Rebecca Lopez knows what she wants when it comes to finding a partner: Someone who is “stress-resistant, competitive, drive, self-reliant” and wants to improve themselves.

“I feel like I have a very firm idea of what I want in my mind, but these websites haven’t been delivering that,” Lopez said.

After multiple failed attempts with such dating apps as Tinder and others that cater specifically to those looking for partners to travel with, Lopez wanted to take matters into her owns hands.

That’s why she decided to place an ad, looking for a partner, in The Salt Lake Tribune. (It ran on the front page of Sunday’s sports section.)

“If you have a passport and you’re willing to get on a surfboard, you probably fit all these like criteria,” Lopez said over the phone from Iowa. “This is all really important to me, and I’ve kind of put my bottom line up front on Tinder and it hasn’t worked out great. I’d like to meet somebody who is willing to go someplace with me.”

(Rebecca Lopez) Rebecca Lopez, a law student in Iowa, bought this personal ad, which ran in The Salt Lake Tribune's Sunday print edition on Feb. 13.

In the ad, Lopez is seeking “a polyglot that speaks Tongan, Swahili and Lingala,” a Bantu language spoken in northern parts of the Congo. The ad also asks if the person owns “a significant number of AR 670-1 compliant coyote brown military t-shirts,” a type of shirt that meets U.S. Army regulations.

Lopez is 42, going through a divorce, a mother to two children with disabilities, and studying law at the University of Iowa. She doesn’t have a lot of time to swipe left or right.

She is multilingual, grew up in a multicultural military family, and has always loved to travel. Her parents even sent her abroad for college, and Lopez herself was in active duty in the military before she decided to leave for law school. She estimates she has lived in 16 states and 11 different countries.

She met her husband — they’ve been separated for about four years now — through the military, and the relationship was heavily long-distance. On their first Valentine’s Day together, she bought him travel guides to Costa Rica and Europe. They never took the trips.

They had a travel-themed wedding, but didn’t take a honeymoon because of their deployment schedules. Eventually Lopez bought tickets for the two of them, but they were never used. She recently came across the guide books when cleaning out a room — and decided to use the tickets for herself. She is heading to Costa Rica on spring break, and will go to Europe after finals.

It’s actually been a very sad moment for me, taking these trips by myself with these two tickets that I had bought for us,” she said. “Now that I’m getting divorced, I have an opportunity to do better to find somebody that is maybe a better fit for me.”

She took out the ad because, she said, “to be honest, I try to do something nice for myself every Valentine’s Day — and I was having a moment of frustration because Tinder and these dating sites weren’t working out.”

She decided, she said, that “I’m basically going to treat myself to this and just see what happens.”

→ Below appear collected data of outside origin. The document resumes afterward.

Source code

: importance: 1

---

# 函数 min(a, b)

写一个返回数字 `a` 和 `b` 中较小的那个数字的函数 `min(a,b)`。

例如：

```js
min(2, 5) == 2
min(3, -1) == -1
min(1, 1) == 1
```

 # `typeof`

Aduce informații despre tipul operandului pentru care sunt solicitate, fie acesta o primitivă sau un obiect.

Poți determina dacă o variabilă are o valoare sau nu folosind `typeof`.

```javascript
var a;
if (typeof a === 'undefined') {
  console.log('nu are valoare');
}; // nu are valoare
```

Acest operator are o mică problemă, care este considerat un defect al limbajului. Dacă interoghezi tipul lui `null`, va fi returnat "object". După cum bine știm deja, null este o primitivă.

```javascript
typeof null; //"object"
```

Lopez is not from Utah, nor has she ever visited, but she did apply to the University of Utah’s law school — where she was wait-listed. Utah is one of her “top three choices” to live after graduating from the University of Iowa but “she’s not married to the idea yet.”

Salt Lake City, she said, is “a highly educated city. It’s growing, [but] not growing really fast. The city seems progressive, but in a balanced way. It’s someplace I can see myself moving, potentially long-term, then making it a forever home.”

It’s because of her interest in Utah that she placed the ad in The Tribune, she said — but she added that she is open to meeting somebody anywhere.

Lopez acknowledges that some people — including her mother — might find the endeavor weird, but she doesn’t mind.

“I feel like it’s important for people to be able to laugh at themselves and not take life too seriously,” she said. “This is just kind of me rebuilding my life.”